Case laws under section 304A of IPC:

  1. Sukaroo Kobiraj. (1887) 14 Cal 566.
    Cut piles with ordinary knife lead to bleeding and the patient died
  2. Jugankhan. AIR 1965 SC 831.
    Homeopath, administered herbals, without studying its effect, death due to poisoning.
  3. De Souza. (1920) 42 All 272.
    Compounder without reading label of bottle prepared fever mixture (contained strychnine instead quinine) seven people died.
  4. State of MP v Jagdish Baloi. 1992 Cr. LJ 746 MP.
    High speed car knocked down pedestrian walking on left side of road cause death car break down the Fencing stuck in ditch Res applied.

Place For Thought

Bolam Test

The concept of Bolam test arrived from the case Bolam Vs Friern Hospital Management Committee. Medical negligence cases are briefly decided under the basis of Bolam Test. The bolam test talks about the exercise of ordinary skill of an ordinary competent man exercising that particular art. In simple words it means that the person who procures the ordinary skill of performing the activity can perform such activity there is no necessity to have an expert knowledge.

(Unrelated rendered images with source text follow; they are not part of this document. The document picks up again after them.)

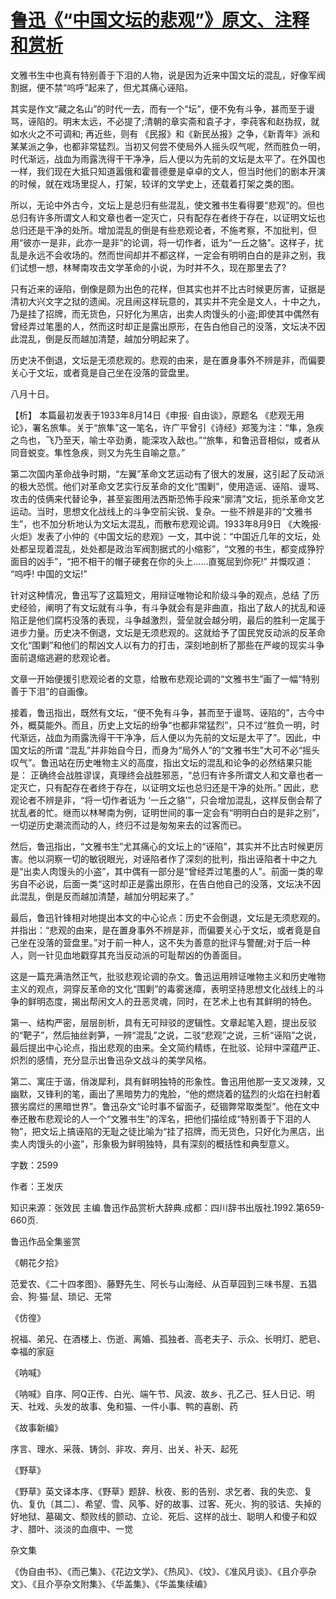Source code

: # [鲁迅《“中国文坛的悲观”》原文、注释和赏析](https://www.vrrw.net/wx/9693.html)

文雅书生中也真有特别善于下泪的人物，说是因为近来中国文坛的混乱，好像军阀割据，便不禁“呜呼”起来了，但尤其痛心诬陷。

其实是作文“藏之名山”的时代一去，而有一个“坛”，便不免有斗争，甚而至于谩骂，诬陷的。明末太远，不必提了;清朝的章实斋和袁子才，李莼客和赵㧑叔，就如水火之不可调和; 再近些，则有 《民报》和《新民丛报》之争，《新青年》派和某某派之争，也都非常猛烈。当初又何尝不使局外人摇头叹气呢，然而胜负一明，时代渐远，战血为雨露洗得干干净净，后人便以为先前的文坛是太平了。在外国也一样，我们现在大抵只知道嚣俄和霍普德曼是卓卓的文人，但当时他们的剧本开演的时候，就在戏场里捉人，打架，较详的文学史上，还载着打架之类的图。

所以，无论中外古今，文坛上是总归有些混乱，使文雅书生看得要“悲观”的。但也总归有许多所谓文人和文章也者一定灭亡，只有配存在者终于存在，以证明文坛也总归还是干净的处所。增加混乱的倒是有些悲观论者，不施考察，不加批判，但用“彼亦一是非，此亦一是非”的论调，将一切作者，诋为“一丘之貉”。这样子，扰乱是永远不会收场的。然而世间却并不都这样，一定会有明明白白的是非之别，我们试想一想，林琴南攻击文学革命的小说，为时并不久，现在那里去了?

只有近来的诬陷，倒像是颇为出色的花样，但其实也并不比古时候更厉害，证据是清初大兴文字之狱的遗闻。况且闹这样玩意的，其实并不完全是文人，十中之九，乃是挂了招牌，而无货色，只好化为黑店，出卖人肉馒头的小盗;即使其中偶然有曾经弄过笔墨的人，然而这时却正是露出原形，在告白他自己的没落，文坛决不因此混乱，倒是反而越加清楚，越加分明起来了。

历史决不倒退，文坛是无须悲观的。悲观的由来，是在置身事外不辨是非，而偏要关心于文坛，或者竟是自己坐在没落的营盘里。

八月十日。



【析】 本篇最初发表于1933年8月14日《申报· 自由谈》，原题名 《悲观无用论》，署名旅隼。关于“旅隼”这一笔名，许广平曾引《诗经》郑笺为注：“隼，急疾之鸟也，飞乃至天，喻士卒劲勇，能深攻入敌也。”“旅隼，和鲁迅音相似，或者从同音蜕变。隼性急疾，则又为先生自喻之意。”

第二次国内革命战争时期，“左翼”革命文艺运动有了很大的发展，这引起了反动派的极大恐慌。他们对革命文艺实行反革命的文化“围剿”，使用造谣、诬陷、谩骂、攻击的伎俩来代替论争，甚至妄图用法西斯恐怖手段来“廓清”文坛，扼杀革命文艺运动。当时，思想文化战线上的斗争空前尖锐、复杂。一些不辨是非的“文雅书生”，也不加分析地认为文坛太混乱，而散布悲观论调。1933年8月9日 《大晚报·火炬》发表了小仲的《中国文坛的悲观》一文，其中说：“中国近几年的文坛，处处都呈现着混乱，处处都是政治军阀割据式的小缩影”，“文雅的书生，都变成狰狞面目的凶手”，“把不相干的帽子硬套在你的头上……直冤屈到你死!” 并慨叹道： “呜呼! 中国的文坛!”

针对这种情况，鲁迅写了这篇短文，用辩证唯物论和阶级斗争的观点，总结 了历史经验，阐明了有文坛就有斗争，有斗争就会有是非曲直，指出了敌人的扰乱和诬陷正是他们腐朽没落的表现，斗争越激烈，营垒就会越分明，最后的胜利一定属于进步力量。历史决不倒退，文坛是无须悲观的。这就给予了国民党反动派的反革命文化“围剿”和他们的帮凶文人以有力的打击，深刻地剖析了那些在严峻的现实斗争面前退缩逃避的悲观论者。

文章一开始便援引悲观论者的文意，给散布悲观论调的“文雅书生”画了一幅“特别善于下泪”的自画像。

接着，鲁迅指出，既然有文坛，“便不免有斗争，甚而至于谩骂、诬陷的”，古今中外，概莫能外。而且，历史上文坛的纷争“也都非常猛烈”，只不过“胜负一明，时代渐远，战血为雨露洗得干干净净，后人便以为先前的文坛是太平了”。因此，中国文坛的所谓 “混乱”并非始自今日，而身为“局外人”的“文雅书生”大可不必“摇头叹气”。鲁迅站在历史唯物主义的高度，指出文坛的混乱和论争的必然结果只能是： 正确终会战胜谬误，真理终会战胜邪恶，“总归有许多所谓文人和文章也者一定灭亡，只有配存在者终于存在，以证明文坛也总归还是干净的处所。” 因此，悲观论者不辨是非，“将一切作者诋为 ‘一丘之貉’”，只会增加混乱，这样反倒会帮了扰乱者的忙。继而以林琴南为例，证明世间的事一定会有“明明白白的是非之别”，一切逆历史潮流而动的人，终归不过是匆匆来去的过客而已。

然后，鲁迅指出，“文雅书生”尤其痛心的文坛上的“诬陷”，其实并不比古时候更厉害。他以洞察一切的敏锐眼光，对诬陷者作了深刻的批判，指出诬陷者十中之九是“出卖人肉馒头的小盗”，其中偶有一部分是“曾经弄过笔墨的人”。前面一类的卑劣自不必说，后面一类“这时却正是露出原形，在告白他自己的没落，文坛决不因此混乱，倒是反而越加清楚，越加分明起来了。”

最后，鲁迅针锋相对地提出本文的中心论点：历史不会倒退，文坛是无须悲观的。并指出：“悲观的由来，是在置身事外不辨是非，而偏要关心于文坛，或者竟是自己坐在没落的营盘里。”对于前一种人，这不失为善意的批评与警醒;对于后一种人，则一针见血地戳穿其充当反动派的可耻帮凶的伪善面目。

这是一篇充满浩然正气，批驳悲观论调的杂文。鲁迅运用辨证唯物主义和历史唯物主义的观点，洞穿反革命的文化“围剿”的毒雾迷瘴，表明坚持思想文化战线上的斗争的鲜明态度，揭出帮闲文人的丑恶灵魂，同时，在艺术上也有其鲜明的特色。

第一、结构严密，层层剖析，具有无可辩驳的逻辑性。文章起笔入题，提出反驳的“靶子”，然后抽丝剥笋，一辨“混乱”之说，二驳“悲观”之说，三析“诬陷”之说，最后提出中心论点，指出悲观的由来。全文简约精练，在批驳、论辩中深蕴严正、炽烈的感情，充分显示出鲁迅杂文战斗的美学风格。

第二、寓庄于谐，俏泼犀利，具有鲜明独特的形象性。鲁迅用他那一支又泼辣，又幽默，又锋利的笔，画出了黑暗势力的鬼脸，“他的燃烧着的猛烈的火焰在扫射着猥劣腐烂的黑暗世界”。鲁迅杂文“论时事不留面子，砭锢弊常取类型”。他在文中奉还散布悲观论的人一个“文雅书生”的浑名，把他们描绘成“特别善于下泪的人物”，把文坛上搞诬陷的无耻之徒比喻为“挂了招牌，而无货色，只好化为黑店，出卖人肉馒头的小盗”，形象极为鲜明独特，具有深刻的概括性和典型意义。

字数：2599

作者：王发庆

知识来源：张效民 主编.鲁迅作品赏析大辞典.成都：四川辞书出版社.1992.第659-660页.

鲁迅作品全集鉴赏

《朝花夕拾》

范爱农、《二十四孝图》、藤野先生、阿长与山海经、从百草园到三味书屋、五猖会、狗·猫·鼠、琐记、无常

《仿徨》

祝福、弟兄、在酒楼上、伤逝、离婚、孤独者、高老夫子、示众、长明灯、肥皂、幸福的家庭

《呐喊》

《呐喊》自序、阿Q正传、白光、端午节、风波、故乡、孔乙己、狂人日记、明天、社戏、头发的故事、兔和猫、一件小事、鸭的喜剧、药

《故事新编》

序言、理水、采薇、铸剑、非攻、奔月、出关、补天、起死

《野草》

《野草》英文译本序、《野草》题辞、秋夜、影的告别、求乞者、我的失恋、复仇、复仇〔其二〕、希望、雪、风筝、好的故事、过客、死火、狗的驳诘、失掉的好地狱、墓碣文、颓败线的颤动、立论、死后、这样的战士、聪明人和傻子和奴才、腊叶、淡淡的血痕中、一觉

杂文集

《伪自由书》、《而己集》、《花边文学》、《热风》、《坟》、《准风月谈》、《且介亭杂文》、《且介亭杂文附集》、《华盖集》、《华盖集续编》

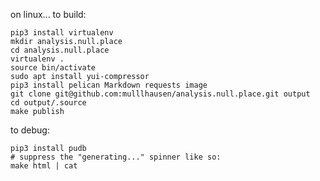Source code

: on linux...
to build:

    pip3 install virtualenv
    mkdir analysis.null.place
    cd analysis.null.place
    virtualenv .
    source bin/activate
    sudo apt install yui-compressor
    pip3 install pelican Markdown requests image
    git clone git@github.com:mulllhausen/analysis.null.place.git output
    cd output/.source
    make publish

to debug:

    pip3 install pudb
    # suppress the "generating..." spinner like so:
    make html | cat
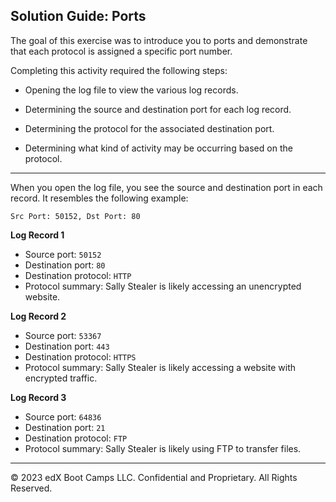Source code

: ## Solution Guide: Ports

The goal of this exercise was to introduce you to ports and demonstrate that each protocol is assigned a specific port number.

Completing this activity required the following steps:
   
   - Opening the log file to view the various log records.
   
   - Determining the source and destination port for each log record.
   
   - Determining the protocol for the associated destination port.
   
   - Determining what kind of activity may be occurring based on the protocol.

---


When you open the log file, you see the source and destination port in each record. It resembles the following example:
 
 `Src Port: 50152, Dst Port: 80`
 
**Log Record 1**
 
  - Source port: `50152`
  - Destination port: `80`
  - Destination protocol: `HTTP`
  - Protocol summary: Sally Stealer is likely accessing an unencrypted website.


**Log Record 2**		
  
  - Source port: `53367`
  - Destination port: `443`
  - Destination protocol: `HTTPS`
  - Protocol summary: Sally Stealer is likely accessing a website with encrypted traffic.

**Log Record 3**

  - Source port: `64836`
  - Destination port: `21`
  - Destination protocol: `FTP`
  - Protocol summary: Sally Stealer is likely using FTP to transfer files.
---
&copy; 2023 edX Boot Camps LLC. Confidential and Proprietary. All Rights Reserved.


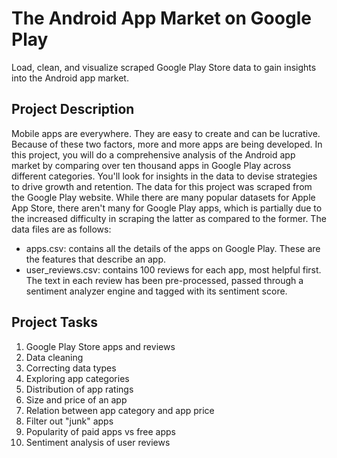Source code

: # The Android App Market on Google Play
Load, clean, and visualize scraped Google Play Store data to gain insights into the Android app market.

## Project Description
Mobile apps are everywhere. They are easy to create and can be lucrative. Because of these two factors, more and more apps are being developed. In this project, you will do a comprehensive analysis of the Android app market by comparing over ten thousand apps in Google Play across different categories. You'll look for insights in the data to devise strategies to drive growth and retention. The data for this project was scraped from the Google Play website. While there are many popular datasets for Apple App Store, there aren't many for Google Play apps, which is partially due to the increased difficulty in scraping the latter as compared to the former. The data files are as follows:

* apps.csv: contains all the details of the apps on Google Play. These are the features that describe an app.
* user_reviews.csv: contains 100 reviews for each app, most helpful first. The text in each review has been pre-processed, passed through a sentiment analyzer engine and tagged with its sentiment score.

## Project Tasks
1. Google Play Store apps and reviews
2. Data cleaning
3. Correcting data types
4. Exploring app categories
5. Distribution of app ratings
6. Size and price of an app
7. Relation between app category and app price
8. Filter out "junk" apps
9. Popularity of paid apps vs free apps
10. Sentiment analysis of user reviews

The Bolam test usually favours the professionals. In the Case Bolam v Friern Hospital. (1957) 2 AllER 118.
  • A patient, suffering from depression was admitted to a mental hospital advised ECT but doctor did not warn about slight risk of bone fracture involved in accordance with normal practice the doctor did not administer relaxant or apply any form of manual restraint patient suffered bilateral fracture of acetabula.
     
  • Complaint Alleged that the Doctor 1. Failed to administer, a suitable relaxant 2. Failing to warn the patient of the risk involved in ECT 3. Failing to provide sufficient manual control.
     
  • Experts witnessed both the sides. The defendant witness provides that witness testified that there was a large body of competent medical opinion opposed to use relaxant,the more restraint there was more like hood there was of a fracture - it was not desirable to warn, unless asked.
     
  • It was observed that: a man need not possess the highest expert skill, it is well established law that it is sufficient if he exercises the ordinary skill of an ordinary competent man exercising that particular art.
     
  • A doctor is not guilty of negligence if he has acted in accordance with a practice accepted as proper by reasonable body of medical men skilled in that particular art.
     
  • A doctor is not negligent if he is acting in accordance with such a practice merely because there is a body of opinion that takes a contrary view.
     
  • If proper practice requires some warning to be given, the second question is, if a warning had been given, would it have made any difference.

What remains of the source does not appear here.